### DATA FOR THIS EXERCISE

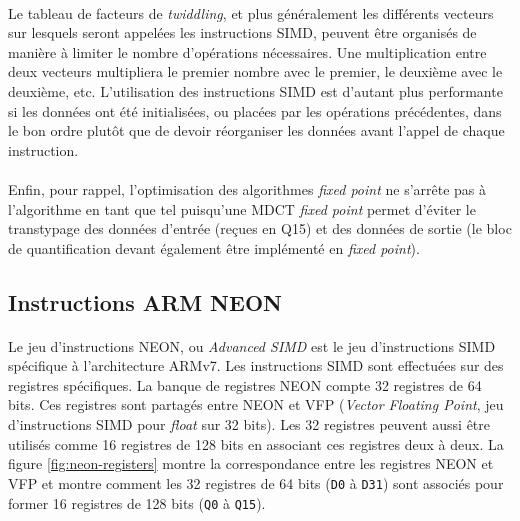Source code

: \documentclass{article}
\begin{document}
    \paragraph{}
    Le tableau de facteurs de \emph{twiddling}, et plus généralement les différents vecteurs sur lesquels seront appelées les instructions SIMD, peuvent être organisés de manière à limiter le nombre d'opérations nécessaires. Une multiplication entre deux vecteurs multipliera le premier nombre avec le premier, le deuxième avec le deuxième, etc. L'utilisation des instructions SIMD est d'autant plus performante si les données ont été initialisées, ou placées par les opérations précédentes, dans le bon ordre plutôt que de devoir réorganiser les données avant l'appel de chaque instruction.

    \paragraph{}
    Enfin, pour rappel, l'optimisation des algorithmes \emph{fixed point} ne s'arrête pas à l'algorithme en tant que tel puisqu'une MDCT \emph{fixed point} permet d'éviter le transtypage des données d'entrée (reçues en Q15) et des données de sortie (le bloc de quantification devant également être implémenté en \emph{fixed point}).


    \subsection{Instructions ARM NEON}
    \paragraph{}
    Le jeu d'instructions NEON, ou \emph{Advanced SIMD} est le jeu d'instructions SIMD spécifique à l'architecture ARMv7. Les instructions SIMD sont effectuées sur des registres spécifiques. La banque de registres NEON compte 32 registres de 64 bits. Ces registres sont partagés entre NEON et VFP (\emph{Vector Floating Point}, jeu d'instructions SIMD pour \emph{float} sur 32 bits). Les 32 registres peuvent aussi être utilisés comme 16 registres de 128 bits en associant ces registres deux à deux\cite{DOC-ARM}. La figure \ref{fig:neon-registers} montre la correspondance entre les registres NEON et VFP et montre comment les 32 registres de 64 bits (\texttt{D0} à \texttt{D31}) sont associés pour former 16 registres de 128 bits (\texttt{Q0} à \texttt{Q15}).
\end{document}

######

The answer should be a single number: how many lines of the entries hold "NEON".

*OUTPUT OF THE EXERCISE*.
2